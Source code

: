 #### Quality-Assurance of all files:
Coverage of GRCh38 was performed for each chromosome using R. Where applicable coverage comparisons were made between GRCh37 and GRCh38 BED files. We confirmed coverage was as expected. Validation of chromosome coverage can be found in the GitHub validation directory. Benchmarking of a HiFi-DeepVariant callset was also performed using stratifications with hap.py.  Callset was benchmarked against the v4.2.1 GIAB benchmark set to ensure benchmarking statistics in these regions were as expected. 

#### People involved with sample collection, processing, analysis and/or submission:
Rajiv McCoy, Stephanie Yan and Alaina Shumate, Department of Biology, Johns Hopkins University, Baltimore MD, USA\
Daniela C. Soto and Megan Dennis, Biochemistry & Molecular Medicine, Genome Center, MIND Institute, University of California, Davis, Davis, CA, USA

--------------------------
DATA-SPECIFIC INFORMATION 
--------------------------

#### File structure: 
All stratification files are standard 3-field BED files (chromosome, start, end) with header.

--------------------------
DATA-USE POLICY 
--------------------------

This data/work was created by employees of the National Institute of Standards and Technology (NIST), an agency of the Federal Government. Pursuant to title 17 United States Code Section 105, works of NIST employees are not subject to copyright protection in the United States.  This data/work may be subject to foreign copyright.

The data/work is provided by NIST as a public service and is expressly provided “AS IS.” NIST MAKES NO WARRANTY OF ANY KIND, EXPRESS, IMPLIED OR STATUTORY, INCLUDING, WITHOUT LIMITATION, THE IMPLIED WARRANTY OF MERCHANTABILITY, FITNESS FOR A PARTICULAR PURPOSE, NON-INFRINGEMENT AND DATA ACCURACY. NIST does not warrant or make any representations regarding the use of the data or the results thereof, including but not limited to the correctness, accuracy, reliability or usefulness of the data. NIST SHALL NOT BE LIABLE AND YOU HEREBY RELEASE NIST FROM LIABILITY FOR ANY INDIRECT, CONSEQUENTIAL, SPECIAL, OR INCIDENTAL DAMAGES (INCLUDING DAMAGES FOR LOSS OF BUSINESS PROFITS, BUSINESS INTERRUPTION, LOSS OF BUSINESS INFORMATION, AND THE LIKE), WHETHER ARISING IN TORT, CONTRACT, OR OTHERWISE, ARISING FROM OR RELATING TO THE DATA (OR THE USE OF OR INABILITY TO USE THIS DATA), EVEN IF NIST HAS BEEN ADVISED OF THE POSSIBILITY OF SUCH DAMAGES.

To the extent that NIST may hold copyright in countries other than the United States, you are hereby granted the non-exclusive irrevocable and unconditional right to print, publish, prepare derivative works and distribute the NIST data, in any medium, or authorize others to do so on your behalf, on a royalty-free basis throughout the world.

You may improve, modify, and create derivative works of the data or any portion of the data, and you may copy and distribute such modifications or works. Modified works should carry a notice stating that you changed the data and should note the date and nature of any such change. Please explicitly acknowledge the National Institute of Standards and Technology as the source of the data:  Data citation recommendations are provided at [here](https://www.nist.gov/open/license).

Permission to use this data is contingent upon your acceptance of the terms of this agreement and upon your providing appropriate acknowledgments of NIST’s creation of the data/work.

Required work: Copy the lines above exactly, beginning at the line that has "All stratification files" and stopping after the line that has "This data/work was", and omit the rest.

Solved problem:
All stratification files are standard 3-field BED files (chromosome, start, end) with header.

--------------------------
DATA-USE POLICY 
--------------------------

This data/work was created by employees of the National Institute of Standards and Technology (NIST), an agency of the Federal Government. Pursuant to title 17 United States Code Section 105, works of NIST employees are not subject to copyright protection in the United States.  This data/work may be subject to foreign copyright.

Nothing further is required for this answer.